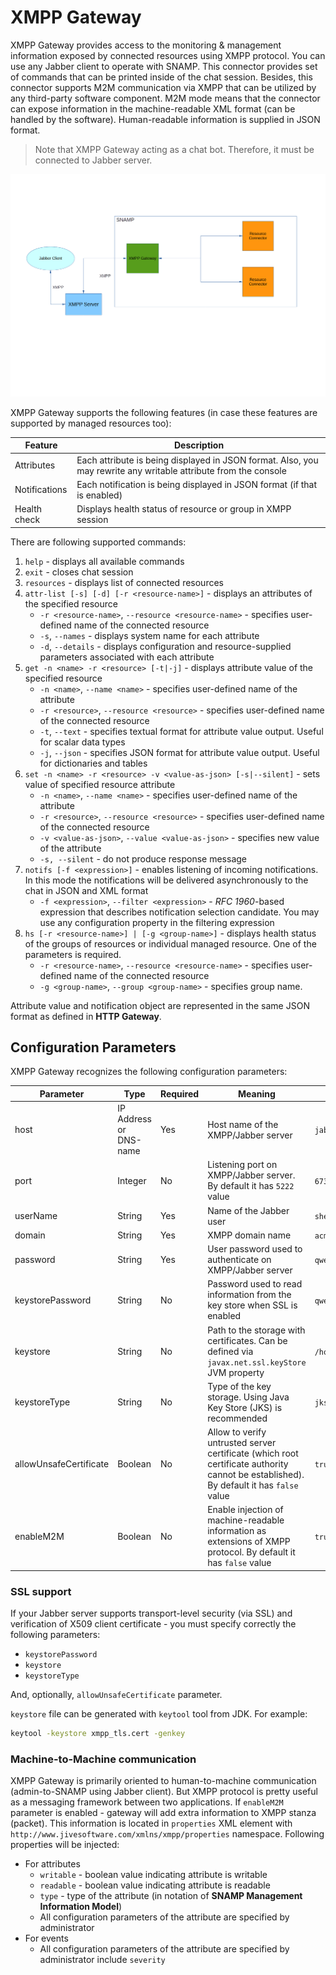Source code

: XMPP Gateway
====
XMPP Gateway provides access to the monitoring & management information exposed by connected resources using XMPP protocol. You can use any Jabber client to operate with SNAMP. This connector provides set of commands that can be printed inside of the chat session. Besides, this connector supports M2M communication via XMPP that can be utilized by any third-party software component. M2M mode means that the connector can expose information in the machine-readable XML format (can be handled by the software). Human-readable information is supplied in JSON format.

> Note that XMPP Gateway acting as a chat bot. Therefore, it must be connected to Jabber server.

![Communication Scheme](xmpp-gateway.png)

XMPP Gateway supports the following features (in case these features are supported by managed resources too):

Feature | Description
---- | ----
Attributes | Each attribute is being displayed in JSON format. Also, you may rewrite any writable attribute from the console
Notifications | Each notification is being displayed in JSON format (if that is enabled)
Health check | Displays health status of resource or group in XMPP session

There are following supported commands:

1. `help` - displays all available commands
1. `exit` - closes chat session
1. `resources` - displays list of connected resources
1. `attr-list [-s] [-d] [-r <resource-name>]` - displays an attributes of the specified resource
    - `-r <resource-name>`, `--resource <resource-name>` - specifies user-defined name of the connected resource
    - `-s`, `--names` - displays system name for each attribute
    - `-d`, `--details` - displays configuration and resource-supplied parameters associated with each attribute
1. `get -n <name> -r <resource> [-t|-j]` - displays attribute value of the specified resource
    - `-n <name>`, `--name <name>` - specifies user-defined name of the attribute
    - `-r <resource>`, `--resource <resource>` - specifies user-defined name of the connected resource
    - `-t`, `--text` - specifies textual format for attribute value output. Useful for scalar data types
    - `-j`, `--json` - specifies JSON format for attribute value output. Useful for dictionaries and tables
1. `set -n <name> -r <resource> -v <value-as-json> [-s|--silent]` - sets value of specified resource attribute
    - `-n <name>`, `--name <name>` - specifies user-defined name of the attribute
    - `-r <resource>`, `--resource <resource>` - specifies user-defined name of the connected resource
    - `-v <value-as-json>`, `--value <value-as-json>` - specifies new value of the attribute
    - `-s, --silent` - do not produce response message
1. `notifs [-f <expression>]` - enables listening of incoming notifications. In this mode the notifications will be delivered asynchronously to the chat in JSON and XML format
    - `-f <expression>`, `--filter <expression>` - _RFC 1960_-based expression that describes notification selection candidate. You may use any configuration property in the filtering expression
1. `hs [-r <resource-name>] | [-g <group-name>]` - displays health status of the groups of resources or individual managed resource. One of the parameters is required.
    - `-r <resource-name>`, `--resource <resource-name>` - specifies user-defined name of the connected resource
    - `-g <group-name>`, `--group <group-name>` - specifies group name.

Attribute value and notification object are represented in the same JSON format as defined in **HTTP Gateway**.

## Configuration Parameters
XMPP Gateway recognizes the following configuration parameters:

Parameter | Type | Required | Meaning | Example
---- | ---- | ---- | ---- | ----
host | IP Address or DNS-name | Yes | Host name of the XMPP/Jabber server | `jabber.acme.com`
port | Integer | No | Listening port on XMPP/Jabber server. By default it has `5222` value | `6733`
userName | String | Yes | Name of the Jabber user | `sheldon`
domain | String | Yes | XMPP domain name | `acme.com`
password | String | Yes | User password used to authenticate on XMPP/Jabber server | `qwerty`
keystorePassword | String | No | Password used to read information from the key store when SSL is enabled | `qwerty`
keystore | String | No | Path to the storage with certificates. Can be defined via `javax.net.ssl.keyStore` JVM property | `/home/admin/.keystore/tls.cert`
keystoreType | String | No | Type of the key storage. Using Java Key Store (JKS) is recommended | `jks`
allowUnsafeCertificate | Boolean | No | Allow to verify untrusted server certificate (which root certificate authority cannot be established). By default it has `false` value | `true`
enableM2M | Boolean | No | Enable injection of machine-readable information as extensions of XMPP protocol. By default it has `false` value | `true`

### SSL support
If your Jabber server supports transport-level security (via SSL) and verification of X509 client certificate - you must specify correctly the following parameters:

* `keystorePassword`
* `keystore`
* `keystoreType`

And, optionally, `allowUnsafeCertificate` parameter.

`keystore` file can be generated with `keytool` tool from JDK. For example:

```bash
keytool -keystore xmpp_tls.cert -genkey
```

### Machine-to-Machine communication
XMPP Gateway is primarily oriented to human-to-machine communication (admin-to-SNAMP using Jabber client). But XMPP protocol is pretty useful as a messaging framework between two applications. If `enableM2M` parameter is enabled - gateway will add extra information to XMPP stanza (packet). This information is located in `properties` XML element with `http://www.jivesoftware.com/xmlns/xmpp/properties` namespace. Following properties will be injected:

* For attributes
  * `writable` - boolean value indicating attribute is writable
  * `readable` - boolean value indicating attribute is readable
  * `type` - type of the attribute (in notation of **SNAMP Management Information Model**)
  * All configuration parameters of the attribute are specified by administrator
* For events
  * All configuration parameters of the attribute are specified by administrator include `severity`
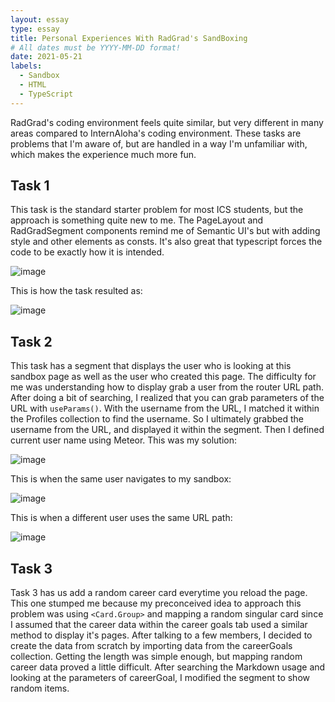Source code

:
 ```yaml
---
layout: essay
type: essay
title: Personal Experiences With RadGrad's SandBoxing
# All dates must be YYYY-MM-DD format!
date: 2021-05-21
labels:
  - Sandbox
  - HTML
  - TypeScript
---
```

RadGrad's coding environment feels quite similar, but very different in many areas compared to InternAloha's coding environment. These tasks are problems that I'm aware of, but are handled in a way I'm unfamiliar with, which makes the experience much more fun.

## Task 1
This task is the standard starter problem for most ICS students, but the approach is something quite new to me. The PageLayout and RadGradSegment components remind me of Semantic UI's but with adding style and other elements as consts. It's also great that typescript forces the code to be exactly how it is intended.

![image](https://user-images.githubusercontent.com/60155925/119190428-0e316900-ba19-11eb-8960-4e5e424e9024.png)

This is how the task resulted as:

![image](https://user-images.githubusercontent.com/60155925/119189388-b8a88c80-ba17-11eb-88ab-b5dd5c83f426.png)


## Task 2
This task has a segment that displays the user who is looking at this sandbox page as well as the user who created this page. The difficulty for me was understanding how to display grab a user from the router URL path. After doing a bit of searching, I realized that you can grab parameters of the URL with ```useParams()```. With the username from the URL, I matched it within the Profiles collection to find the username. So I ultimately grabbed the username from the URL, and displayed it within the segment. Then I defined current user name using Meteor. This was my solution:

![image](https://user-images.githubusercontent.com/60155925/119194568-fa890100-ba1e-11eb-9aec-08ff68fed3cf.png)

This is when the same user navigates to my sandbox:

![image](https://user-images.githubusercontent.com/60155925/119193666-a6315180-ba1d-11eb-9388-2e9c95ea6546.png)

This is when a different user uses the same URL path:

![image](https://user-images.githubusercontent.com/60155925/119194685-2ad09f80-ba1f-11eb-9b75-53c92ec7d0f4.png)

## Task 3
Task 3 has us add a random career card everytime you reload the page. This one stumped me because my preconceived idea to approach this problem was using ```<Card.Group>``` and mapping a random singular card since I assumed that the career data within the career goals tab used a similar method to display it's pages. After talking to a few members, I decided to create the data from scratch by importing data from the careerGoals collection. Getting the length was simple enough, but mapping random career data proved a little difficult. After searching the Markdown usage and looking at the parameters of careerGoal, I modified the segment to show random items. 


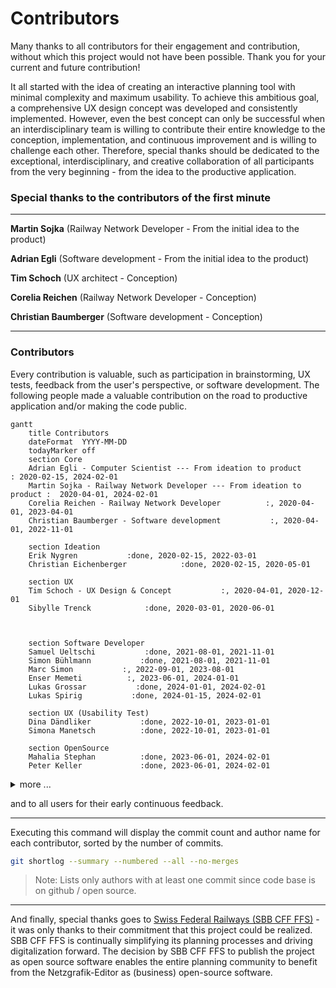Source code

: # Contributors

Many thanks to all contributors for their engagement and contribution, without which this project
would not have been possible. Thank you for your current and future contribution!

It all started with the idea of creating an interactive planning tool with minimal complexity and
maximum usability. To achieve this ambitious goal, a comprehensive UX design concept was developed
and consistently implemented. However, even the best concept can only be successful when an
interdisciplinary team is willing to contribute their entire knowledge to the conception,
implementation, and continuous improvement and is willing to challenge each other. Therefore,
special thanks should be dedicated to the exceptional, interdisciplinary, and creative collaboration
of all participants from the very beginning - from the idea to the productive application.

### Special thanks to the contributors of the first minute

---

**Martin Sojka** (Railway Network Developer - From the initial idea to the product)

**Adrian Egli** (Software development - From the initial idea to the product)

**Tim Schoch** (UX architect - Conception)

**Corelia Reichen** (Railway Network Developer - Conception)

**Christian Baumberger** (Software development - Conception)

---

### Contributors
Every contribution is valuable, such as participation in brainstorming, UX tests, feedback from the
user's perspective, or software development. The following people made a valuable contribution on
the road to productive application and/or making the code public.

```mermaid
gantt
    title Contributors
    dateFormat  YYYY-MM-DD
    todayMarker off 
    section Core
    Adrian Egli - Computer Scientist --- From ideation to product          : 2020-02-15, 2024-02-01
    Martin Sojka - Railway Network Developer --- From ideation to product :  2020-04-01, 2024-02-01
    Corelia Reichen - Railway Network Developer          :, 2020-04-01, 2023-04-01
    Christian Baumberger - Software development           :, 2020-04-01, 2022-11-01
    
    section Ideation 
    Erik Nygren           :done, 2020-02-15, 2022-03-01
    Christian Eichenberger            :done, 2020-02-15, 2020-05-01
    
    section UX 
    Tim Schoch - UX Design & Concept           :, 2020-04-01, 2020-12-01
    Sibylle Trenck            :done, 2020-03-01, 2020-06-01 



    section Software Developer
    Samuel Ueltschi           :done, 2021-08-01, 2021-11-01
    Simon Bühlmann           :done, 2021-08-01, 2021-11-01
    Marc Simon           :, 2022-09-01, 2023-08-01
    Enser Memeti          :, 2023-06-01, 2024-01-01
    Lukas Grossar           :done, 2024-01-01, 2024-02-01
    Lukas Spirig           :done, 2024-01-15, 2024-02-01

    section UX (Usability Test)
    Dina Dändliker           :done, 2022-10-01, 2023-01-01
    Simona Manetsch          :done, 2022-10-01, 2023-01-01  
    
    section OpenSource
    Mahalia Stephan          :done, 2023-06-01, 2024-02-01
    Peter Keller             :done, 2023-06-01, 2024-02-01
```

<details>
<summary>more ... </summary>
<br>
- Christian Zosel
- Lukas Spirig [angular.app.sbb.ch](https://angular.app.sbb.ch/)

</details>

and to all users for their early continuous feedback.

---

Executing this command will display the commit count and author name for each contributor, sorted by
the number of commits.

```bash
git shortlog --summary --numbered --all --no-merges
```

> Note: Lists only authors with at least one commit since code base is on github / open source.

---

And finally, special thanks goes to [Swiss Federal Railways (SBB CFF FFS)](https://www.sbb.ch) - it
was only thanks to their commitment that this project could be realized. SBB CFF FFS is continually
simplifying its planning processes and driving digitalization forward. The decision by SBB CFF FFS
to publish the project as open source software enables the entire planning community to benefit from
the Netzgrafik-Editor as (business) open-source software.
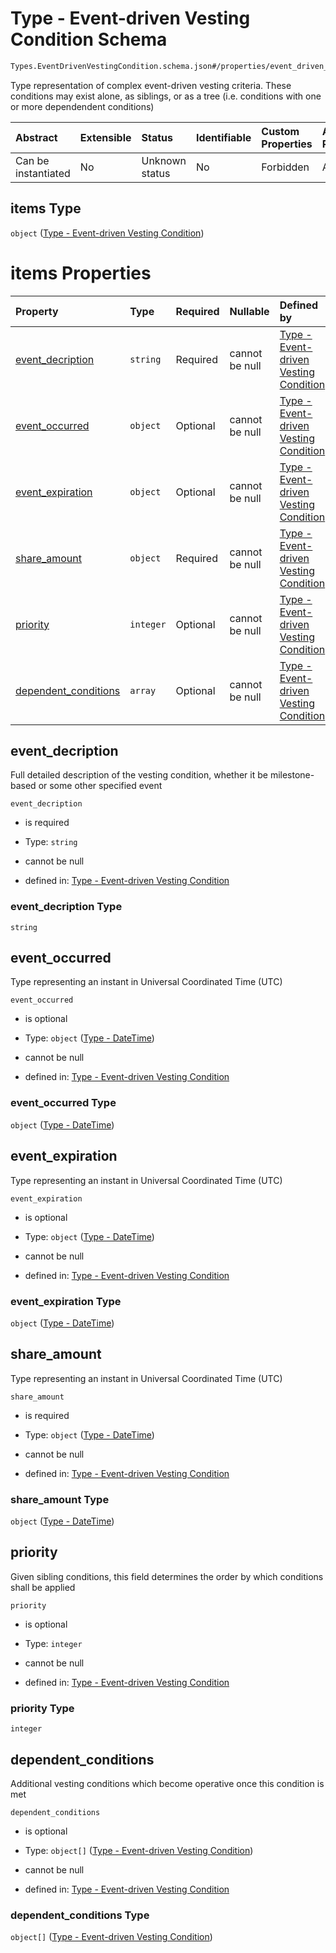 # Type - Event-driven Vesting Condition Schema

```txt
Types.EventDrivenVestingCondition.schema.json#/properties/event_driven_vesting_conditions/items
```

Type representation of complex event-driven vesting criteria. These conditions may exist alone, as siblings, or as a tree (i.e. conditions with one or more dependendent conditions)

| Abstract            | Extensible | Status         | Identifiable | Custom Properties | Additional Properties | Access Restrictions | Defined In                                                                   |
| :------------------ | :--------- | :------------- | :----------- | :---------------- | :-------------------- | :------------------ | :--------------------------------------------------------------------------- |
| Can be instantiated | No         | Unknown status | No           | Forbidden         | Allowed               | none                | [Vesting.schema.json\*](../types/Vesting.schema.json "open original schema") |

## items Type

`object` ([Type - Event-driven Vesting Condition](vesting-properties-vesting-type---eventdrivenvestingcondition-array-type---event-driven-vesting-condition.md))

# items Properties

| Property                                      | Type      | Required | Nullable       | Defined by                                                                                                                                                                                                                                         |
| :-------------------------------------------- | :-------- | :------- | :------------- | :------------------------------------------------------------------------------------------------------------------------------------------------------------------------------------------------------------------------------------------------- |
| [event_decription](#event_decription)         | `string`  | Required | cannot be null | [Type - Event-driven Vesting Condition](eventdrivenvestingcondition-properties-event_decription.md "Types.EventDrivenVestingCondition.schema.json#/properties/event_decription")                                                                   |
| [event_occurred](#event_occurred)             | `object`  | Optional | cannot be null | [Type - Event-driven Vesting Condition](issuer-properties-type---datetime.md "Types.DateTime.schema.json#/properties/event_occurred")                                                                                                              |
| [event_expiration](#event_expiration)         | `object`  | Optional | cannot be null | [Type - Event-driven Vesting Condition](issuer-properties-type---datetime.md "Types.DateTime.schema.json#/properties/event_expiration")                                                                                                            |
| [share_amount](#share_amount)                 | `object`  | Required | cannot be null | [Type - Event-driven Vesting Condition](issuer-properties-type---datetime.md "Types.DateTime.schema.json#/properties/share_amount")                                                                                                                |
| [priority](#priority)                         | `integer` | Optional | cannot be null | [Type - Event-driven Vesting Condition](eventdrivenvestingcondition-properties-priority.md "Types.EventDrivenVestingCondition.schema.json#/properties/priority")                                                                                   |
| [dependent_conditions](#dependent_conditions) | `array`   | Optional | cannot be null | [Type - Event-driven Vesting Condition](eventdrivenvestingcondition-properties-eventdrivenvestingcondition---typeseventdrivenvestingconditionschemajson-array.md "Types.EventDrivenVestingCondition.schema.json#/properties/dependent_conditions") |

## event_decription

Full detailed description of the vesting condition, whether it be milestone-based or some other specified event

`event_decription`

- is required

- Type: `string`

- cannot be null

- defined in: [Type - Event-driven Vesting Condition](eventdrivenvestingcondition-properties-event_decription.md "Types.EventDrivenVestingCondition.schema.json#/properties/event_decription")

### event_decription Type

`string`

## event_occurred

Type representing an instant in Universal Coordinated Time (UTC)

`event_occurred`

- is optional

- Type: `object` ([Type - DateTime](issuer-properties-type---datetime.md))

- cannot be null

- defined in: [Type - Event-driven Vesting Condition](issuer-properties-type---datetime.md "Types.DateTime.schema.json#/properties/event_occurred")

### event_occurred Type

`object` ([Type - DateTime](issuer-properties-type---datetime.md))

## event_expiration

Type representing an instant in Universal Coordinated Time (UTC)

`event_expiration`

- is optional

- Type: `object` ([Type - DateTime](issuer-properties-type---datetime.md))

- cannot be null

- defined in: [Type - Event-driven Vesting Condition](issuer-properties-type---datetime.md "Types.DateTime.schema.json#/properties/event_expiration")

### event_expiration Type

`object` ([Type - DateTime](issuer-properties-type---datetime.md))

## share_amount

Type representing an instant in Universal Coordinated Time (UTC)

`share_amount`

- is required

- Type: `object` ([Type - DateTime](issuer-properties-type---datetime.md))

- cannot be null

- defined in: [Type - Event-driven Vesting Condition](issuer-properties-type---datetime.md "Types.DateTime.schema.json#/properties/share_amount")

### share_amount Type

`object` ([Type - DateTime](issuer-properties-type---datetime.md))

## priority

Given sibling conditions, this field determines the order by which conditions shall be applied

`priority`

- is optional

- Type: `integer`

- cannot be null

- defined in: [Type - Event-driven Vesting Condition](eventdrivenvestingcondition-properties-priority.md "Types.EventDrivenVestingCondition.schema.json#/properties/priority")

### priority Type

`integer`

## dependent_conditions

Additional vesting conditions which become operative once this condition is met

`dependent_conditions`

- is optional

- Type: `object[]` ([Type - Event-driven Vesting Condition](vesting-properties-vesting-type---eventdrivenvestingcondition-array-type---event-driven-vesting-condition.md))

- cannot be null

- defined in: [Type - Event-driven Vesting Condition](eventdrivenvestingcondition-properties-eventdrivenvestingcondition---typeseventdrivenvestingconditionschemajson-array.md "Types.EventDrivenVestingCondition.schema.json#/properties/dependent_conditions")

### dependent_conditions Type

`object[]` ([Type - Event-driven Vesting Condition](vesting-properties-vesting-type---eventdrivenvestingcondition-array-type---event-driven-vesting-condition.md))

.....

Give the number of lines in the records above that contain "handled", with no other words.

2